A link on Fark isn't necessarily an honor. Sometimes a well written, truly bizarre story gets rewarded, but often it's just pointing out poorly written headlines, sensationally written copy, or the fact that someone actually took the time to cover something so trivial. Though, a link can generate tens of thousands of page view, which looks good to advertisers.
Drew Curtis, the founder of Fark, wrote a book It's Not News, It's FARK: How Mass Media Tries to Pass off Crap as News critical of all the short comings of the media. Short comings that ironically get them linked on sites like Fark, generate page views, more advertising dollars, and thus encourages more dumbshit Fark-able stories.

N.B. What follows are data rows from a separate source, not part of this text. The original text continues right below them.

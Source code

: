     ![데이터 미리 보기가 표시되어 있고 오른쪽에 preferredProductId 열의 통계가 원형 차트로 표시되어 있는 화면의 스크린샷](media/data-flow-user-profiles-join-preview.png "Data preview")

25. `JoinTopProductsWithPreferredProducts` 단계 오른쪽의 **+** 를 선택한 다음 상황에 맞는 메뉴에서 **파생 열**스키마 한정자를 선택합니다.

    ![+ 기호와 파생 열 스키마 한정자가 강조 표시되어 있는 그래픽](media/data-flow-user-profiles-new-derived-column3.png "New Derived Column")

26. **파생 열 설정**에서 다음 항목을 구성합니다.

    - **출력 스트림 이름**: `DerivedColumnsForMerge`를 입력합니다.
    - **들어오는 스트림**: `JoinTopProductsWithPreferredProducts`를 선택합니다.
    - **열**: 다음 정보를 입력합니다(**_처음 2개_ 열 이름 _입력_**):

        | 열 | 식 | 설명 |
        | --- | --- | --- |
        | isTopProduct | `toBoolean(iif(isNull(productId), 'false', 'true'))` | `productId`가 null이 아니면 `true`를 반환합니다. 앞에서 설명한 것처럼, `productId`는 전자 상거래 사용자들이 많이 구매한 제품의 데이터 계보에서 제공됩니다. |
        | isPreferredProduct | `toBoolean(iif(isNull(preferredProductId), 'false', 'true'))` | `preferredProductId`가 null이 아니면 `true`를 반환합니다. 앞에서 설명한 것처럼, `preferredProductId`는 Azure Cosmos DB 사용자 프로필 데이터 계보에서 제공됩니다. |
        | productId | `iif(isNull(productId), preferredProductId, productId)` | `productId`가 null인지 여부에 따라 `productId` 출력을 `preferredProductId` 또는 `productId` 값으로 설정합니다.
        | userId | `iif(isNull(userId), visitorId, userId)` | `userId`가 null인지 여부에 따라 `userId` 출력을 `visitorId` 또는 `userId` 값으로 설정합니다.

Here are some of the stories that have made the front page of Fark in the past few days from local sources.
Miami Herald: Beware of 'phantom loads'
Palm Beach Post: 40 Person Beer Bong
Sun-Sentinel: You think palmetto bugs are big? New 'hissing' cockroach may head to South Florida
Palm Beach Post: Woman returns Yorkie puppy to owner, gets no reward
Sun-Sentinel: Baby, It's Cold Outside (commentary: "Newspaper website creates gallery of Floridiots wearing sweaters and hoodies because it's 70 degrees out")
This is just the stuff that actually made the site, and doesn't even count all the stupid articles that are just begging to be Farked like The Herald's breathless coverage of a bird and a Hanna Montana balloon.
Kind of just makes you wonder if the local media is a little to aware of the Fark-bomb incentive when covering the "news."